La quarantena sul Mussa Dagh

Uno dei libri più belli che abbia mai letto.
Ottocento pagine di puro godimento che mi hanno trasportata sul Mussa Dagh (il Monte di Mosè) assieme ai ribelli armeni di cui Franz Werfel (scrittore e drammaturgo ingiustamente dimenticato, amico di Kafka) ha reso memoria ne I quaranta giorni del Mussa Dagh.
Una pagina straordinaria sul genocidio armeno, nonché la rappresentazione della vita umana nelle sue dinamiche, relazioni, disequilibri e sentimenti più concreti.

Del dramma, insomma, che, prima di avere i connotati della tragedia, significa “azione”, ossia movimento, ossia vita. 

«Quest’opera fu abbozzata nel marzo dell’anno 1929 durante un soggiorno a Damasco. La visione pietosa di fanciulli profughi, mutilati e affamati, che lavoravano in una fabbrica di tappeti, diede la spinta decisiva a strappare dal regno dei morti del passato l’inconcepibile destino del popolo armeno. Il libro fu composto dal luglio 1932 al marzo 1933». Scrive l’autore.

La lotta dei 5.000 Armeni che resistettero allo sterminio perpetrato dai Turchi sul monte siriano Mussa Dagh si compì nell’estate del 1908.

La loro guida – lo “straniero nel mondo” – Gabriel Bagradian, armeno espatriato in Francia e ritornato alla “terra dei padri” per ritrovare se stesso e compiere il proprio destino, assieme a suo figlio-martire Stephan, specchio perfetto dell’anima del suo popolo.

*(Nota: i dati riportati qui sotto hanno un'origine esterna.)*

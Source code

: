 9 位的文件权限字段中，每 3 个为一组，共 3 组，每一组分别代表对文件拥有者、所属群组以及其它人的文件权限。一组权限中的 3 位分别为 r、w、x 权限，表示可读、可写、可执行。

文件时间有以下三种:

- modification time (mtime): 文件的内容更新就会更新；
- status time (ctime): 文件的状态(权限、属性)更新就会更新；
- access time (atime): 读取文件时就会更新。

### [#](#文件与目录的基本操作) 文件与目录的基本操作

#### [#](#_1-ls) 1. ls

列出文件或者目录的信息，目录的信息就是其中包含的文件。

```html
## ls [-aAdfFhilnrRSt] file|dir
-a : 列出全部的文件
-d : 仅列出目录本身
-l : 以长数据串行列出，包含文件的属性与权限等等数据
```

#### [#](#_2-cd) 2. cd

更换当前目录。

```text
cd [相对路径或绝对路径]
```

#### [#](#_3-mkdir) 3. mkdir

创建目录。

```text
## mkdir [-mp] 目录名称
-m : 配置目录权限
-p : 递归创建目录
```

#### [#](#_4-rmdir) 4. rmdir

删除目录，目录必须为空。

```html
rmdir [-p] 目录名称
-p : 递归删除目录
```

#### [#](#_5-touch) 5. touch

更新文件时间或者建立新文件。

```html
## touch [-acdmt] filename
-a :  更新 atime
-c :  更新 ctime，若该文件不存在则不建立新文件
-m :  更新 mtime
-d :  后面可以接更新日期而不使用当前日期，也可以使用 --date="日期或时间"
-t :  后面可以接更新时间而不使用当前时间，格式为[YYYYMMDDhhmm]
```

Padre e figlio in Oriente! Situazione che non si può paragonare con i rapporti superficiali che esistono fra genitori e figli in Europa, secondo l’autore. Chi vede suo padre vede Dio. Poiché questo padre è l’ultimo anello della catena ininterrotta di antenati che collega l’uomo con Adamo e quindi con l’origine della creazione. Ma anche chi vede suo figlio vede Dio. Poiché questo figlio è l’anello più vicino che collega l’uomo col Giudizio Universale, con la fine di tutte le cose e con la redenzione.

Ma Gabriel è straniero, anche a se stesso, e, da intellettuale, scopre, quasi guidato da una mano invisibile e amica, animo, cuore e forza proprie di un comandante in campo. In  azione. In movimento.
È lui, assieme al sacerdote Ter Haigasun, a guidare il popolo fino all’ultima battaglia, con in tasca la moneta d’oro recante l’iscrizione: All’inesplicabile in noi e sopra di noi che gli farà da epitaffio.

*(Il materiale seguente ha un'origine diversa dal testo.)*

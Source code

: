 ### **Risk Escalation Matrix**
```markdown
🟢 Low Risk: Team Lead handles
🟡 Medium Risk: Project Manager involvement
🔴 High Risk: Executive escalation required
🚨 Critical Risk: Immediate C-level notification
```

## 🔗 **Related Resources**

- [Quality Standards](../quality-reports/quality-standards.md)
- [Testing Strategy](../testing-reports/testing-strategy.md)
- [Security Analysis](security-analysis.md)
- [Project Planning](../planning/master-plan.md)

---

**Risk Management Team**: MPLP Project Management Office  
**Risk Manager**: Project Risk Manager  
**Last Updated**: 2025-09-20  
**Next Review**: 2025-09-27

Leggere I quaranta giorni del Mussa Dagh significa percorrere davvero quell’inesplicabile. Compiere un viaggio dentro di noi e nel mondo, quello di 100 anni fa e quello di oggi (un mondo che il Covid-19 sta radicalmente trasformando), perché Wertel chiosa il racconto avvincente con folgorazioni che fanno prendere fiato dagli affanni armeni per riflettere un po’ sui nostri. Con spunti di acutezza psicologica raffinatissimi e affondi sul rapporto vita-morte; rispetto e dignità della vita; accoglienza e diffidenza verso lo straniero; religione, Islam e Cristianesimo; Oriente e Occidente; colpa, pena e redenzione; sogno e miracolo; fede, speranza e disperazione; resistenza e accettazione; misericordia e odio; appartenenza e straniamento; guerra e diserzione; fanatismo e mendicanza; delirio e veglia.

Tutto condito dalle implicazioni politiche e dalle speculazioni discriminatorie che accomunano cristiani e musulmani, perseguitati e aguzzini. E tutto setacciato attraverso i grandi occhi armeni: «ingranditi dallo spavento di dolorose visioni millenarie che avevano un’espressione mista di timido smarrimento e di decisa conoscenza del mondo». Quelli di un popolo che ha vissuto da straniero fra stranieri nella consapevolezza che «essere Armeni è una cosa impossibile» perché da sempre «in balìa dell’odio».

Werfel ci fa tutti sentire «esseri di confine» che cercano un posto nella comunità dove spesso, proprio come sul Mussa Dagh, «i deboli erano i forti e i forti erano in verità senza valore».

«È questo tutto quello che lei fa per il suo gregge? Che cosa fa d’altro?» chiede un adirato Gabriel Bagradian al sacerdote Ter Haigasun che risponde così: «Prego…».

A pagina 830 scoprite se le preghiere hanno funzionato.